Problem details: Pictures in the data below are not part of the copy; transcribe everything else exactly.

===============

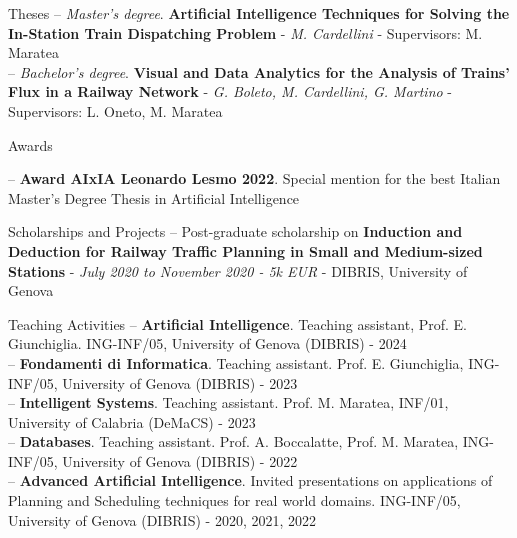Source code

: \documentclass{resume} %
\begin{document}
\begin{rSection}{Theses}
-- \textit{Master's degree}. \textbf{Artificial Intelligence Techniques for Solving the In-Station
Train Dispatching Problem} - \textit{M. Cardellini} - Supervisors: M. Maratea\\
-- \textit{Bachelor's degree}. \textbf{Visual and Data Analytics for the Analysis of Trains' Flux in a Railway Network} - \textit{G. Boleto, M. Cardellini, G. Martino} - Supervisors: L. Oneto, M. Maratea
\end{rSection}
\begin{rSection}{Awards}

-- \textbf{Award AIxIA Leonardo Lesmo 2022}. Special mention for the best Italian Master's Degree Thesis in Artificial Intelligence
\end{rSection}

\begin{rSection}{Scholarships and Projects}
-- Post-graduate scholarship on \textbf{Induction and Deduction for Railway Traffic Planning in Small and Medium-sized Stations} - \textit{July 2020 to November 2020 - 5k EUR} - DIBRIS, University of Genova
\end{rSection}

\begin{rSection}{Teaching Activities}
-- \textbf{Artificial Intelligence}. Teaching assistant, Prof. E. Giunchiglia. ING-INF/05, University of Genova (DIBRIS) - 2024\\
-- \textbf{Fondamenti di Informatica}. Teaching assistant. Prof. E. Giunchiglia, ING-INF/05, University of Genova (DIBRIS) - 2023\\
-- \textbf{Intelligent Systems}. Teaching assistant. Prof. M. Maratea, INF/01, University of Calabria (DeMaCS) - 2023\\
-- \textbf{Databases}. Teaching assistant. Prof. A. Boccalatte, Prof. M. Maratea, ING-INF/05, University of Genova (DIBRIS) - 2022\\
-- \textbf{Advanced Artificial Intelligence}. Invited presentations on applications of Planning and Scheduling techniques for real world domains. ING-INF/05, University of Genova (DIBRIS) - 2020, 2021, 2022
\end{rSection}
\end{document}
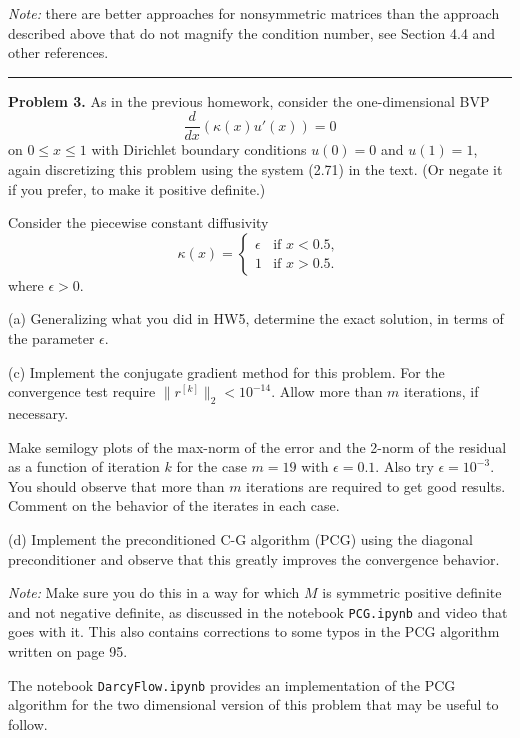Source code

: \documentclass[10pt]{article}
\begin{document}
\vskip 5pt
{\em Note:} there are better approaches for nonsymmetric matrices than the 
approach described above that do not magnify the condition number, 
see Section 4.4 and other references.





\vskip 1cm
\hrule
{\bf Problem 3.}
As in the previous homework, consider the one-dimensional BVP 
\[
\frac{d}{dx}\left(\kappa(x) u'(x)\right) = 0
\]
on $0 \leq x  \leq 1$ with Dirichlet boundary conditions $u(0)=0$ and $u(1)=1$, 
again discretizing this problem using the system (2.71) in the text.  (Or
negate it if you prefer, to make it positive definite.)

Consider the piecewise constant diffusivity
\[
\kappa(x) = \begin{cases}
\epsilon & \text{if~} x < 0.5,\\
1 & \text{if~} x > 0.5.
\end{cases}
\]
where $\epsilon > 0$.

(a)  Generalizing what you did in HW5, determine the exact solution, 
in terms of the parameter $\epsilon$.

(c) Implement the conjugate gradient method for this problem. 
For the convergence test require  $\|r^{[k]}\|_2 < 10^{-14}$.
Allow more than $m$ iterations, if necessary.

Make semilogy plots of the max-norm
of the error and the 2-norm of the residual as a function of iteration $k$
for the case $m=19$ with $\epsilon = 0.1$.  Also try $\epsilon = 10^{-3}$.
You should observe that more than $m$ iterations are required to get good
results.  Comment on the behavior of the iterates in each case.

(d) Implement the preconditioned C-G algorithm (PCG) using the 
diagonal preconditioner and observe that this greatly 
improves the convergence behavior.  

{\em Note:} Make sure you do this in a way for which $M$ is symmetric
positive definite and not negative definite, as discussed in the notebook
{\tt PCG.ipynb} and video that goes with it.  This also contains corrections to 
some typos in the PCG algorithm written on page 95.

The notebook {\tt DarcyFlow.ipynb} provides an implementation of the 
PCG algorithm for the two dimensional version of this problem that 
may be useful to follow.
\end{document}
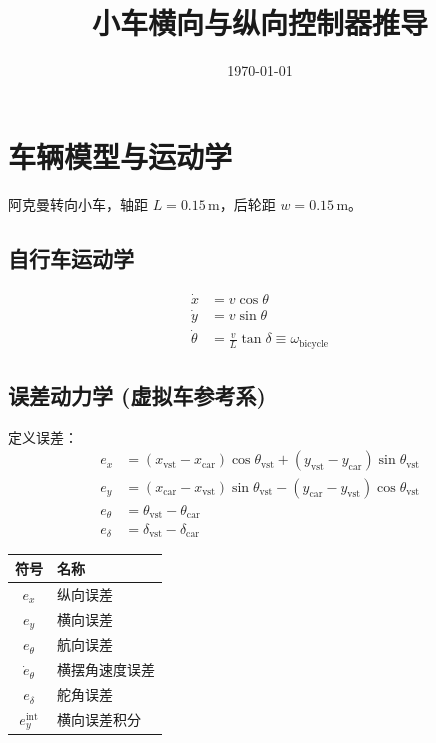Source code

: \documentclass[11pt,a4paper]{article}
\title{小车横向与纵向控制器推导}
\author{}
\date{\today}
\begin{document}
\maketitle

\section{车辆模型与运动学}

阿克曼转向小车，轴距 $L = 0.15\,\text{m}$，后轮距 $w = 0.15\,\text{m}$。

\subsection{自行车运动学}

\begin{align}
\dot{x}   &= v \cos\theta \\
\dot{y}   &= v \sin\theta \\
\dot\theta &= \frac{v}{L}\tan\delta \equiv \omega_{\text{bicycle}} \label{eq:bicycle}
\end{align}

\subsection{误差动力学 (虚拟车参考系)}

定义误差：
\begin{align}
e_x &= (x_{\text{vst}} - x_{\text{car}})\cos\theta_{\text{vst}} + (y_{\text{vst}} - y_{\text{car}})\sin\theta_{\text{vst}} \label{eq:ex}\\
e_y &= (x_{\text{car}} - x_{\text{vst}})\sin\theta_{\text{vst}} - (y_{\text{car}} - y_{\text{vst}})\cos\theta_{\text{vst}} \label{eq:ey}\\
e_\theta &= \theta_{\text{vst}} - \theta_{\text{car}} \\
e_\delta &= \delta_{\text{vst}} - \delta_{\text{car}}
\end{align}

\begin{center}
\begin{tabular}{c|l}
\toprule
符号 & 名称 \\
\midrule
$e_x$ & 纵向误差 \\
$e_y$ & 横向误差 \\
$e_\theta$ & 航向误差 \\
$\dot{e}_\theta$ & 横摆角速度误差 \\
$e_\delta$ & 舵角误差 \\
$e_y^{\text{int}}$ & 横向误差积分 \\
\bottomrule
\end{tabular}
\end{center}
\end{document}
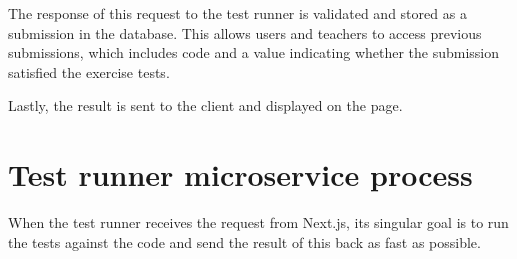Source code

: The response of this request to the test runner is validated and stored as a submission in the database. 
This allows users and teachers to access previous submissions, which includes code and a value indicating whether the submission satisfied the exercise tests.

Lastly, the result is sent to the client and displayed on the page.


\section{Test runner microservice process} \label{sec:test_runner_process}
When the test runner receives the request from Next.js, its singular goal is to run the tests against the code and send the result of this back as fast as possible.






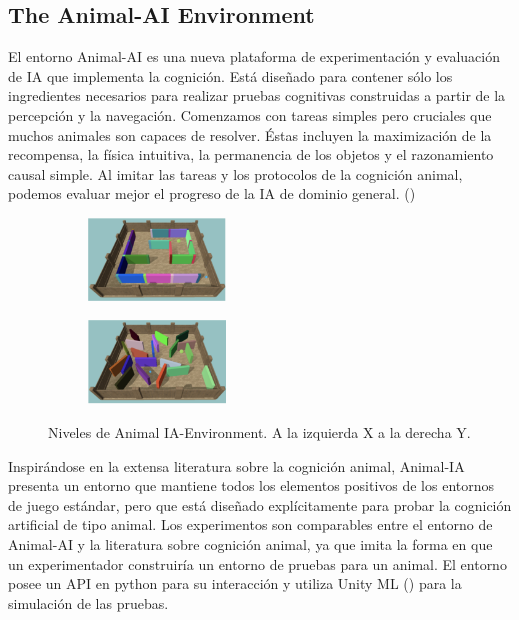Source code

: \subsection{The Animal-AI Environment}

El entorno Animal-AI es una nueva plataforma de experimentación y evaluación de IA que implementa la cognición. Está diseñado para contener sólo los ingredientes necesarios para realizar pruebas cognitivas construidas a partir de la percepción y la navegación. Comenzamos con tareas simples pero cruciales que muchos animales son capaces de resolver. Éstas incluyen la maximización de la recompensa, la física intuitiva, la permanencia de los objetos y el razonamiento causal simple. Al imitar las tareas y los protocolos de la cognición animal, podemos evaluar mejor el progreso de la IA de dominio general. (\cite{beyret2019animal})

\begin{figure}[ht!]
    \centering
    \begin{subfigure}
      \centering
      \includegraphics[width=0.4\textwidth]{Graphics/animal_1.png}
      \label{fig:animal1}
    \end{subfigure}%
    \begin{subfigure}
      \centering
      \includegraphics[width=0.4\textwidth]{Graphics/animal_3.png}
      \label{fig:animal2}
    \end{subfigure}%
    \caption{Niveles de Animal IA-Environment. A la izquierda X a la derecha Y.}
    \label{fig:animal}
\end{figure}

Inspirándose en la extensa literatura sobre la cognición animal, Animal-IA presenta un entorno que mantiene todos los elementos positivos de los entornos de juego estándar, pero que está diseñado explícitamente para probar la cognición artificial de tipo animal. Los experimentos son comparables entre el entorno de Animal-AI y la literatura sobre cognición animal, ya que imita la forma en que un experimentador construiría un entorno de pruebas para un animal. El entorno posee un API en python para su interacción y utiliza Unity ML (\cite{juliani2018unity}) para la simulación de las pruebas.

===============

Answer below:
Source code

: \documentclass{resume} %
\begin{document}
\begin{rSection}{Theses}
-- \textit{Master's degree}. \textbf{Artificial Intelligence Techniques for Solving the In-Station
Train Dispatching Problem} - \textit{M. Cardellini} - Supervisors: M. Maratea\\
-- \textit{Bachelor's degree}. \textbf{Visual and Data Analytics for the Analysis of Trains' Flux in a Railway Network} - \textit{G. Boleto, M. Cardellini, G. Martino} - Supervisors: L. Oneto, M. Maratea
\end{rSection}
\begin{rSection}{Awards}

-- \textbf{Award AIxIA Leonardo Lesmo 2022}. Special mention for the best Italian Master's Degree Thesis in Artificial Intelligence
\end{rSection}

\begin{rSection}{Scholarships and Projects}
-- Post-graduate scholarship on \textbf{Induction and Deduction for Railway Traffic Planning in Small and Medium-sized Stations} - \textit{July 2020 to November 2020 - 5k EUR} - DIBRIS, University of Genova
\end{rSection}

\begin{rSection}{Teaching Activities}
-- \textbf{Artificial Intelligence}. Teaching assistant, Prof. E. Giunchiglia. ING-INF/05, University of Genova (DIBRIS) - 2024\\
-- \textbf{Fondamenti di Informatica}. Teaching assistant. Prof. E. Giunchiglia, ING-INF/05, University of Genova (DIBRIS) - 2023\\
-- \textbf{Intelligent Systems}. Teaching assistant. Prof. M. Maratea, INF/01, University of Calabria (DeMaCS) - 2023\\
-- \textbf{Databases}. Teaching assistant. Prof. A. Boccalatte, Prof. M. Maratea, ING-INF/05, University of Genova (DIBRIS) - 2022\\
-- \textbf{Advanced Artificial Intelligence}. Invited presentations on applications of Planning and Scheduling techniques for real world domains. ING-INF/05, University of Genova (DIBRIS) - 2020, 2021, 2022
\end{rSection}
\end{document}
Source code

: \documentclass[10pt]{article}
\begin{document}
\vskip 5pt
{\em Note:} there are better approaches for nonsymmetric matrices than the 
approach described above that do not magnify the condition number, 
see Section 4.4 and other references.





\vskip 1cm
\hrule
{\bf Problem 3.}
As in the previous homework, consider the one-dimensional BVP 
\[
\frac{d}{dx}\left(\kappa(x) u'(x)\right) = 0
\]
on $0 \leq x  \leq 1$ with Dirichlet boundary conditions $u(0)=0$ and $u(1)=1$, 
again discretizing this problem using the system (2.71) in the text.  (Or
negate it if you prefer, to make it positive definite.)

Consider the piecewise constant diffusivity
\[
\kappa(x) = \begin{cases}
\epsilon & \text{if~} x < 0.5,\\
1 & \text{if~} x > 0.5.
\end{cases}
\]
where $\epsilon > 0$.

(a)  Generalizing what you did in HW5, determine the exact solution, 
in terms of the parameter $\epsilon$.

(c) Implement the conjugate gradient method for this problem. 
For the convergence test require  $\|r^{[k]}\|_2 < 10^{-14}$.
Allow more than $m$ iterations, if necessary.

Make semilogy plots of the max-norm
of the error and the 2-norm of the residual as a function of iteration $k$
for the case $m=19$ with $\epsilon = 0.1$.  Also try $\epsilon = 10^{-3}$.
You should observe that more than $m$ iterations are required to get good
results.  Comment on the behavior of the iterates in each case.

(d) Implement the preconditioned C-G algorithm (PCG) using the 
diagonal preconditioner and observe that this greatly 
improves the convergence behavior.  

{\em Note:} Make sure you do this in a way for which $M$ is symmetric
positive definite and not negative definite, as discussed in the notebook
{\tt PCG.ipynb} and video that goes with it.  This also contains corrections to 
some typos in the PCG algorithm written on page 95.

The notebook {\tt DarcyFlow.ipynb} provides an implementation of the 
PCG algorithm for the two dimensional version of this problem that 
may be useful to follow.
\end{document}
Source code

: \documentclass[11pt,a4paper]{article}
\title{小车横向与纵向控制器推导}
\author{}
\date{\today}
\begin{document}
\maketitle

\section{车辆模型与运动学}

阿克曼转向小车，轴距 $L = 0.15\,\text{m}$，后轮距 $w = 0.15\,\text{m}$。

\subsection{自行车运动学}

\begin{align}
\dot{x}   &= v \cos\theta \\
\dot{y}   &= v \sin\theta \\
\dot\theta &= \frac{v}{L}\tan\delta \equiv \omega_{\text{bicycle}} \label{eq:bicycle}
\end{align}

\subsection{误差动力学 (虚拟车参考系)}

定义误差：
\begin{align}
e_x &= (x_{\text{vst}} - x_{\text{car}})\cos\theta_{\text{vst}} + (y_{\text{vst}} - y_{\text{car}})\sin\theta_{\text{vst}} \label{eq:ex}\\
e_y &= (x_{\text{car}} - x_{\text{vst}})\sin\theta_{\text{vst}} - (y_{\text{car}} - y_{\text{vst}})\cos\theta_{\text{vst}} \label{eq:ey}\\
e_\theta &= \theta_{\text{vst}} - \theta_{\text{car}} \\
e_\delta &= \delta_{\text{vst}} - \delta_{\text{car}}
\end{align}

\begin{center}
\begin{tabular}{c|l}
\toprule
符号 & 名称 \\
\midrule
$e_x$ & 纵向误差 \\
$e_y$ & 横向误差 \\
$e_\theta$ & 航向误差 \\
$\dot{e}_\theta$ & 横摆角速度误差 \\
$e_\delta$ & 舵角误差 \\
$e_y^{\text{int}}$ & 横向误差积分 \\
\bottomrule
\end{tabular}
\end{center}
\end{document}
Source code

: The response of this request to the test runner is validated and stored as a submission in the database. 
This allows users and teachers to access previous submissions, which includes code and a value indicating whether the submission satisfied the exercise tests.

Lastly, the result is sent to the client and displayed on the page.


\section{Test runner microservice process} \label{sec:test_runner_process}
When the test runner receives the request from Next.js, its singular goal is to run the tests against the code and send the result of this back as fast as possible.






Source code

: \subsection{The Animal-AI Environment}

El entorno Animal-AI es una nueva plataforma de experimentación y evaluación de IA que implementa la cognición. Está diseñado para contener sólo los ingredientes necesarios para realizar pruebas cognitivas construidas a partir de la percepción y la navegación. Comenzamos con tareas simples pero cruciales que muchos animales son capaces de resolver. Éstas incluyen la maximización de la recompensa, la física intuitiva, la permanencia de los objetos y el razonamiento causal simple. Al imitar las tareas y los protocolos de la cognición animal, podemos evaluar mejor el progreso de la IA de dominio general. (\cite{beyret2019animal})

\begin{figure}[ht!]
    \centering
    \begin{subfigure}
      \centering
      \includegraphics[width=0.4\textwidth]{Graphics/animal_1.png}
      \label{fig:animal1}
    \end{subfigure}%
    \begin{subfigure}
      \centering
      \includegraphics[width=0.4\textwidth]{Graphics/animal_3.png}
      \label{fig:animal2}
    \end{subfigure}%
    \caption{Niveles de Animal IA-Environment. A la izquierda X a la derecha Y.}
    \label{fig:animal}
\end{figure}

Inspirándose en la extensa literatura sobre la cognición animal, Animal-IA presenta un entorno que mantiene todos los elementos positivos de los entornos de juego estándar, pero que está diseñado explícitamente para probar la cognición artificial de tipo animal. Los experimentos son comparables entre el entorno de Animal-AI y la literatura sobre cognición animal, ya que imita la forma en que un experimentador construiría un entorno de pruebas para un animal. El entorno posee un API en python para su interacción y utiliza Unity ML (\cite{juliani2018unity}) para la simulación de las pruebas.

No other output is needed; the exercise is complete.